Personne ne savait exactement d’où venaient ces sorcières. D’aucuns prétendaient que c’étaient les plus méchantes femmes des villages voisins qui avaient signé un pacte avec le diable.
« O bonne sainte Vierge, priaient-ils, protégez-nous ! » Et l’on évitait de se trouver dans le voisinage de la forêt hantée. Et l’on ne quittait plus sa demeure après que l’angélus, sonnant au clocher de l’église, avait annoncé la venue de la nuit et du repos. Un jour cependant, la joyeuse Lia, une jeune fille du village, dut se rendre au soir tombant au chevet d’une parente malade qui demeurait de l’autre côté des lieux maudits.
Tremblante, Lia rassembla tout son courage et prit le chemin de la forêt. La nuit était belle et les étoiles, piquées dans le ciel sombre, brillaient amicalement. On n’entendait, dans le silence nocturne, que le bruit des soccolis sur le sentier pierreux. Tout à coup, un sifflement long et aigu déchira l’air tranquille et un vent furieux secoua avec rage les arbres de la forêt. Figée sur place par la peur, Lia écarquillait les yeux pour percer les ténèbres. Mais avant qu’elle ne réalisât la nature du danger mystérieux qui la menaçait, une bande de sorcières surgit. En dansant sur leur balai et en crachant de colère comme les chats, elles entourèrent la jeune fille et resserrèrent le cercle autour d’elle en essayant de l’attraper pour l’entraîner dans leur ronde infernale… Lia tenta d’appeler au secours. Mais en vain, car aucun son ne sortait de sa gorge. Qu’allait-il advenir d’elle ? Dans un suprême effort, elle put enfin supplier: « Aidez-moi, sainte Madone, Aidez-moi ! »

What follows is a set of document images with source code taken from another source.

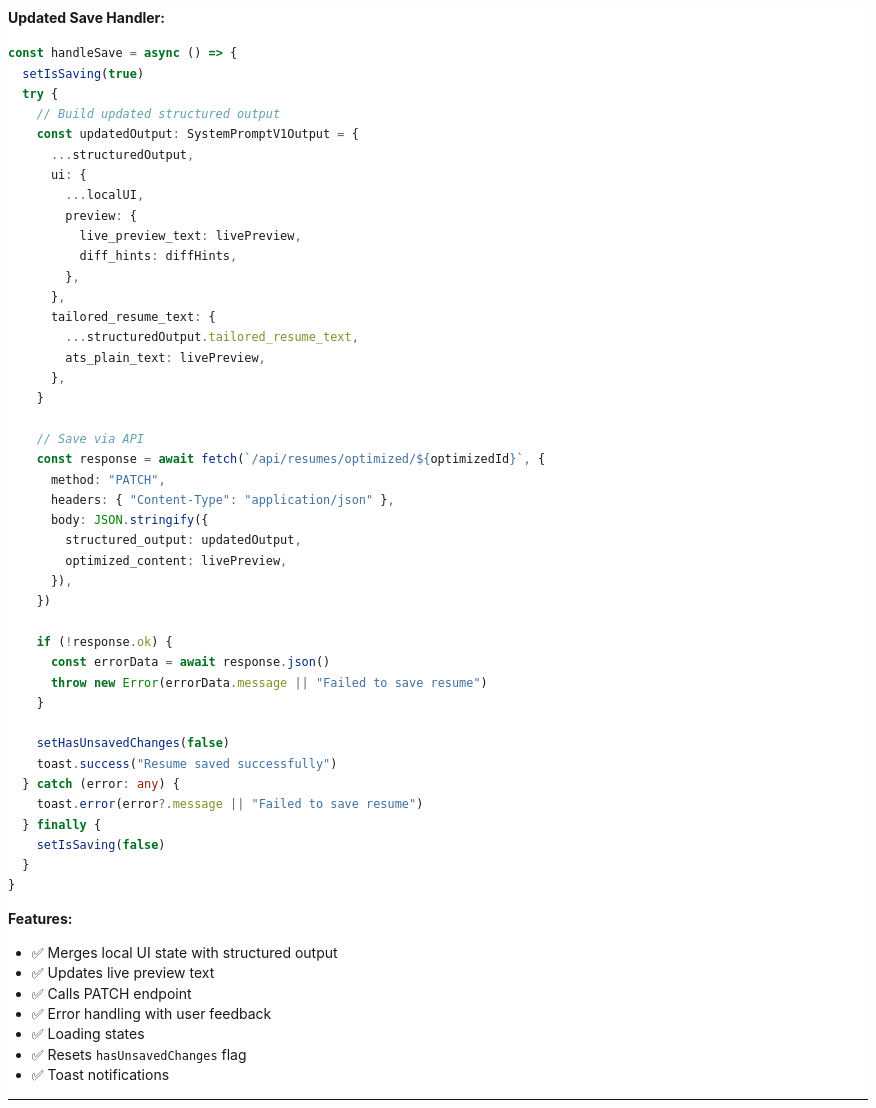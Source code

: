 **Updated Save Handler:**

```typescript
const handleSave = async () => {
  setIsSaving(true)
  try {
    // Build updated structured output
    const updatedOutput: SystemPromptV1Output = {
      ...structuredOutput,
      ui: {
        ...localUI,
        preview: {
          live_preview_text: livePreview,
          diff_hints: diffHints,
        },
      },
      tailored_resume_text: {
        ...structuredOutput.tailored_resume_text,
        ats_plain_text: livePreview,
      },
    }

    // Save via API
    const response = await fetch(`/api/resumes/optimized/${optimizedId}`, {
      method: "PATCH",
      headers: { "Content-Type": "application/json" },
      body: JSON.stringify({
        structured_output: updatedOutput,
        optimized_content: livePreview,
      }),
    })

    if (!response.ok) {
      const errorData = await response.json()
      throw new Error(errorData.message || "Failed to save resume")
    }

    setHasUnsavedChanges(false)
    toast.success("Resume saved successfully")
  } catch (error: any) {
    toast.error(error?.message || "Failed to save resume")
  } finally {
    setIsSaving(false)
  }
}
```

**Features:**
- ✅ Merges local UI state with structured output
- ✅ Updates live preview text
- ✅ Calls PATCH endpoint
- ✅ Error handling with user feedback
- ✅ Loading states
- ✅ Resets `hasUnsavedChanges` flag
- ✅ Toast notifications

---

Et le miracle s’accomplit. Un ouragan fouetta et emporta les sorcières, tandis qu’une main invisible arrachait la jeune fille de la ronde ensorcelée.
Au matin, la mère de Lia trouva son enfant paisiblement endormie sur le pré de Tiesch, au milieu des grandes herbes odorantes qui la cachaient et la protégeaient.
Depuis cette terrible nuit, Lia, reconnaissante, fit amitié avec le petit pré sur lequel elle avait été si miraculeusement sauvée. Elle lui voua tous ses soins et, en peu de temps, il fut plus vert, plus beau, plus magnifiquement fleuri que les autres.
Des années passèrent. Lia se maria et devint une heureuse mère puis, plus tard, une bonne grand-mère courbée vers la terre. Mais, sa vie durant, elle n’oublia jamais le petit pré. On pouvait la voir, toute petite et toute bossue, grimper le chemin pierreux. Ses jambes ne la portaient plus guère. Mais elle allait courageusement, avec son râteau sur l’épaule et son seau d’eau à la main. Elle est morte il y a longtemps, mais le petit pré rond de Tiesch fleurit et prospère comme autrefois. Car Lia, pareille à un doux ange du Paradis, redescend sur terre et soigne son cher pré avec le même amour, la même reconnaissance que jadis, quand les méchantes sorcières vivaient encore dans le val de Misox.